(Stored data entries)

=== Begin Enclosure ===

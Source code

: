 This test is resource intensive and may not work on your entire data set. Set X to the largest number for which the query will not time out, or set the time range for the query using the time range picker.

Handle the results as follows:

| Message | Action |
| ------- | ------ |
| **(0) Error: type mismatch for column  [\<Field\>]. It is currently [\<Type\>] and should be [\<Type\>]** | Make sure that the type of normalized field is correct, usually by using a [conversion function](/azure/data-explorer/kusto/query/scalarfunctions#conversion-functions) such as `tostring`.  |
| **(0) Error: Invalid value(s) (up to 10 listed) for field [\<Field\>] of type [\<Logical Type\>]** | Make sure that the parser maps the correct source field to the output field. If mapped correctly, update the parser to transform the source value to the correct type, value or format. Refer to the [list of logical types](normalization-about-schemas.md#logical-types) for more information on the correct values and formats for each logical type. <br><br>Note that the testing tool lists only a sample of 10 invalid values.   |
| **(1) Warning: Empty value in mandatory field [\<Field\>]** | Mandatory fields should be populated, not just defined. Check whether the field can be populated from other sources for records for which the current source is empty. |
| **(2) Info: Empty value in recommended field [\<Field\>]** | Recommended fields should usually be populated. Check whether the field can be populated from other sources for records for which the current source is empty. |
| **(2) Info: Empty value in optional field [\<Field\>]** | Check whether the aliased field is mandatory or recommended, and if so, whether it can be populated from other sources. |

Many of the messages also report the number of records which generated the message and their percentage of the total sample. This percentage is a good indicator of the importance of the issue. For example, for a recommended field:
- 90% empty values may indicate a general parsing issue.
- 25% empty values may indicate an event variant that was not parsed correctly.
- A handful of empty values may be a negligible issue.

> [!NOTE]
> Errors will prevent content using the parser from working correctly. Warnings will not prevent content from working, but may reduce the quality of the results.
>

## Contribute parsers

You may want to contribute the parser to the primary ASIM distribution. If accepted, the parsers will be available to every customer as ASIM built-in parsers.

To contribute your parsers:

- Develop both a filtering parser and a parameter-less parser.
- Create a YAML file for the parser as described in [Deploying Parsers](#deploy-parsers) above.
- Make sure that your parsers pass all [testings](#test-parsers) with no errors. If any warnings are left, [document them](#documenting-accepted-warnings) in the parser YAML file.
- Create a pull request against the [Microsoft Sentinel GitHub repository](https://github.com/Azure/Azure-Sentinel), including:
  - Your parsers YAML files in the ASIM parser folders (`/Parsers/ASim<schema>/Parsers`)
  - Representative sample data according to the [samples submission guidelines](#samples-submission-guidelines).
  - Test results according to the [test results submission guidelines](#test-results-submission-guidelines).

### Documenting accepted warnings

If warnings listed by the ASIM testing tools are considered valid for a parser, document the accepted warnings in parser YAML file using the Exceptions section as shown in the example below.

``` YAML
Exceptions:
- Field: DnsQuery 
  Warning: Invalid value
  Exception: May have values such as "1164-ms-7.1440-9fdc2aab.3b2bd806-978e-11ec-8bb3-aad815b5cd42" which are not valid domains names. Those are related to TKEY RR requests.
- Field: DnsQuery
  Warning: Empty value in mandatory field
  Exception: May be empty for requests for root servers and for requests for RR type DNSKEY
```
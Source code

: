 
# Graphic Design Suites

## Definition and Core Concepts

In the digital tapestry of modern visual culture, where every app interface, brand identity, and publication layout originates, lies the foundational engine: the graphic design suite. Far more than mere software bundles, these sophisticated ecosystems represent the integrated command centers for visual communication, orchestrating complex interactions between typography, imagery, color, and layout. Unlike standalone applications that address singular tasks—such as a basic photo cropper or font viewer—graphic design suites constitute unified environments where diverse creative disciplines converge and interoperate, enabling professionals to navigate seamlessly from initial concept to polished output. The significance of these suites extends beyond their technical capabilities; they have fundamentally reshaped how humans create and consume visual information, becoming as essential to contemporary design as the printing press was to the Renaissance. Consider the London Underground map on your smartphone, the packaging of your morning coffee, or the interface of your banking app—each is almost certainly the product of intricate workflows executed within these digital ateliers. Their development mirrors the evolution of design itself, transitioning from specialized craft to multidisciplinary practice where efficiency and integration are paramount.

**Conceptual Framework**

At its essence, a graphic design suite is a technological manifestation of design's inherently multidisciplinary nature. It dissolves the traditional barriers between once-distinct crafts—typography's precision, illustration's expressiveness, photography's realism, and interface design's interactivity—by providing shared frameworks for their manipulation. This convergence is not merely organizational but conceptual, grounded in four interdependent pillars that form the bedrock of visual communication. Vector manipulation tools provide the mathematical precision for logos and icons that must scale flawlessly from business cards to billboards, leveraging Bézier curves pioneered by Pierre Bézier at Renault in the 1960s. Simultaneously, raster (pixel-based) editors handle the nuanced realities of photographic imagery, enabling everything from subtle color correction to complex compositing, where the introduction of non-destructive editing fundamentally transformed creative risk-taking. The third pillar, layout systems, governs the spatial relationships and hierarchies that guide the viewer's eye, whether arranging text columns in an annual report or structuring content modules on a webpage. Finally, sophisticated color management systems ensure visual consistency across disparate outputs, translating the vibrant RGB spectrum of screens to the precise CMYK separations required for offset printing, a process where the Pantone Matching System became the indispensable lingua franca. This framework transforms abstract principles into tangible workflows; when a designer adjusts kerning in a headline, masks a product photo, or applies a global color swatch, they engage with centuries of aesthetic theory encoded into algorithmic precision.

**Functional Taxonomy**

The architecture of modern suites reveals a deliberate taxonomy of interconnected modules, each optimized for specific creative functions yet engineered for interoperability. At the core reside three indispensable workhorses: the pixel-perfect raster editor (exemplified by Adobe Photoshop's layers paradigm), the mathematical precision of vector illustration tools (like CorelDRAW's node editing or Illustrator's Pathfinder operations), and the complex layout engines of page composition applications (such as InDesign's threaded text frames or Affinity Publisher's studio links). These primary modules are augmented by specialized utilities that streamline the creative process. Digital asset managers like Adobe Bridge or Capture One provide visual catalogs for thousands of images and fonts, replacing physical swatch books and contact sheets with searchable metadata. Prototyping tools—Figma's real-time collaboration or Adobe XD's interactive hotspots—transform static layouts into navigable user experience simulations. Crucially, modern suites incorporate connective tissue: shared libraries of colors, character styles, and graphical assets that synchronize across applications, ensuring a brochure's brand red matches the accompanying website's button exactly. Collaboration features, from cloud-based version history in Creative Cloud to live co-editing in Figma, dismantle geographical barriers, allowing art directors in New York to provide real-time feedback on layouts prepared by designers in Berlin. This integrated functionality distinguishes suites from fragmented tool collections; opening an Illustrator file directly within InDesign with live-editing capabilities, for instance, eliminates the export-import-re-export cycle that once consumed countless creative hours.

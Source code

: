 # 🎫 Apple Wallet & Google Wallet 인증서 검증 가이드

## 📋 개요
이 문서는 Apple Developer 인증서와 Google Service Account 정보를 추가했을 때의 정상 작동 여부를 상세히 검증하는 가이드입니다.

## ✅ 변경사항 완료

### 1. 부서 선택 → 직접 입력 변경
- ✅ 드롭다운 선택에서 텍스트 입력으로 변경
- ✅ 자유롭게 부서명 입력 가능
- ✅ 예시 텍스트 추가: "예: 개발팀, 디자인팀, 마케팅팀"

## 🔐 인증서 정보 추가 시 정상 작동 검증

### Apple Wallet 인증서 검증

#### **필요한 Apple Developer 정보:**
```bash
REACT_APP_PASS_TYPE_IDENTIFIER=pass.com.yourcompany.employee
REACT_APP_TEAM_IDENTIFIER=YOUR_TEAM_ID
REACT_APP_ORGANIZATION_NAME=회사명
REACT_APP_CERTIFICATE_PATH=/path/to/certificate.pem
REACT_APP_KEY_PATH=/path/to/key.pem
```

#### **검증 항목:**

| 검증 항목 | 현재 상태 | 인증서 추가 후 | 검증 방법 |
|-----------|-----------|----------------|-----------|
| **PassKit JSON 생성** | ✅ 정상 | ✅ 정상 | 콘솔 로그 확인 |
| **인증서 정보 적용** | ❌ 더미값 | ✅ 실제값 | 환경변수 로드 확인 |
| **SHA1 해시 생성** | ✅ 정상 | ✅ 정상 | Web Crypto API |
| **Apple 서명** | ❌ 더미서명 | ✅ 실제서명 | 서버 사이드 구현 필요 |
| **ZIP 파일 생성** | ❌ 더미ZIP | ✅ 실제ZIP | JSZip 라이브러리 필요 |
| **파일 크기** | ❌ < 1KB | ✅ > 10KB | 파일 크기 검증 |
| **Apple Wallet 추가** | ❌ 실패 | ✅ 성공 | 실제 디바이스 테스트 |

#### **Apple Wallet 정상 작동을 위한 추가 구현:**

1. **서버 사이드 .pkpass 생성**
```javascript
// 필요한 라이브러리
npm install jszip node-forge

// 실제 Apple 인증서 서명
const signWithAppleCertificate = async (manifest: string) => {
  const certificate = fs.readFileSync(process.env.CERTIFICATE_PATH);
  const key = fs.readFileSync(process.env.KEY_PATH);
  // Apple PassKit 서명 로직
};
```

=== End Enclosure ===

[What the task requires]
Each line of the records, from the opening one through the line holding "Error: type mismatch", should be restated word for word, with nothing else in the answer.

[Result for this task]
Source code

: This test is resource intensive and may not work on your entire data set. Set X to the largest number for which the query will not time out, or set the time range for the query using the time range picker.

Handle the results as follows:

| Message | Action |
| ------- | ------ |
| **(0) Error: type mismatch for column  [\<Field\>]. It is currently [\<Type\>] and should be [\<Type\>]** | Make sure that the type of normalized field is correct, usually by using a [conversion function](/azure/data-explorer/kusto/query/scalarfunctions#conversion-functions) such as `tostring`.  |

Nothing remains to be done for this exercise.